[WHAT YOU WILL DO]: In the entries below, some lines hold the string "набора"; please say how many, giving the number and nothing else.

Saved data entries
===============

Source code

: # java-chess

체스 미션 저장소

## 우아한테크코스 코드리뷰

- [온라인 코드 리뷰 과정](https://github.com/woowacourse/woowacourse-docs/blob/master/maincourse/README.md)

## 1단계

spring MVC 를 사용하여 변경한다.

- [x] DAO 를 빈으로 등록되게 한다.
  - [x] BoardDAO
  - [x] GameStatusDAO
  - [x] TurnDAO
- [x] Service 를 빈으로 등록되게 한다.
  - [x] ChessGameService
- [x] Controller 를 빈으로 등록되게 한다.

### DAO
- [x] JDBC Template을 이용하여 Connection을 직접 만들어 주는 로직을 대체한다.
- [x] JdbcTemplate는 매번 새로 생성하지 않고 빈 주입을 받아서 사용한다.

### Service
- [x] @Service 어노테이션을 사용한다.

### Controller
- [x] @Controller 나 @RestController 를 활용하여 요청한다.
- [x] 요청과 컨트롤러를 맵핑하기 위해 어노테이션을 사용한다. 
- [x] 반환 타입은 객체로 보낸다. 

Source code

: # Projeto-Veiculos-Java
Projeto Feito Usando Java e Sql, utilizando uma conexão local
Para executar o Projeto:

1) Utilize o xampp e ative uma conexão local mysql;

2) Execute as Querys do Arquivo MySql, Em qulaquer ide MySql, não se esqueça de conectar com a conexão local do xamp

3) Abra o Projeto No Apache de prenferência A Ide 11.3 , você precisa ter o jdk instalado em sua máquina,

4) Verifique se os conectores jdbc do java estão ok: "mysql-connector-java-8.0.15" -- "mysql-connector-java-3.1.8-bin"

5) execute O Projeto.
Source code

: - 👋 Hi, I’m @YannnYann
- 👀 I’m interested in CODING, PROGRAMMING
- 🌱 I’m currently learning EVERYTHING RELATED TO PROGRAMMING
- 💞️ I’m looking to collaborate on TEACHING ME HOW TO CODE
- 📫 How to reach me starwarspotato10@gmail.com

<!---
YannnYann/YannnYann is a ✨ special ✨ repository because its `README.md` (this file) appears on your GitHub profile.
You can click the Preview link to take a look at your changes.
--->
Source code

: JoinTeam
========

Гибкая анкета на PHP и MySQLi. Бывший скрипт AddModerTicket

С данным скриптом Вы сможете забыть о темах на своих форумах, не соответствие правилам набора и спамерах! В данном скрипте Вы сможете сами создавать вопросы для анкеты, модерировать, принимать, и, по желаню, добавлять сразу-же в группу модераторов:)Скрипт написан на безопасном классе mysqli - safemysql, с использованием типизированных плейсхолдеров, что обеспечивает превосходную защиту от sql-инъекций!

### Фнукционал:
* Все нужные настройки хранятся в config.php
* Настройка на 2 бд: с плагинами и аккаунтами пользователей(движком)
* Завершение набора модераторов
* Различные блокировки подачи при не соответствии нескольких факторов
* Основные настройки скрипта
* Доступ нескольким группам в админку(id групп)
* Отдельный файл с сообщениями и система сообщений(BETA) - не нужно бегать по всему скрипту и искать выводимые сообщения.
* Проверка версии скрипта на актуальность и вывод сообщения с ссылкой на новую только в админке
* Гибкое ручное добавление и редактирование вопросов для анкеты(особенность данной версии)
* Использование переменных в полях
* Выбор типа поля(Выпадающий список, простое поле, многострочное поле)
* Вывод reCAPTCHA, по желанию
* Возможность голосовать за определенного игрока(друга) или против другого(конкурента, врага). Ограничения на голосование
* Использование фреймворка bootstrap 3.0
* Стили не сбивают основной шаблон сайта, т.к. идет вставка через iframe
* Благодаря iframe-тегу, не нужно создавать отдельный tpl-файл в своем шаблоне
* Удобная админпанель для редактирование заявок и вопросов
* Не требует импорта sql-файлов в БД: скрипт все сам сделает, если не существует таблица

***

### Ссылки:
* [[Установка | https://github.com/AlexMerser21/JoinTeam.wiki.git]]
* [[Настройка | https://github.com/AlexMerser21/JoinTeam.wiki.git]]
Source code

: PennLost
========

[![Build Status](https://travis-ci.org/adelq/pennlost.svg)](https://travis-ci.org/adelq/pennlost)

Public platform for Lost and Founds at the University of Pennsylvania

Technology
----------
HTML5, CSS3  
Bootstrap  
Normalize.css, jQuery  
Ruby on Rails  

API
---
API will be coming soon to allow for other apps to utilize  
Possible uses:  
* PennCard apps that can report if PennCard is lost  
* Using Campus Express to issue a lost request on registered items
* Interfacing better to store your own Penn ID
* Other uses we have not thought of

===============

[EXERCISE ANSWER]: 2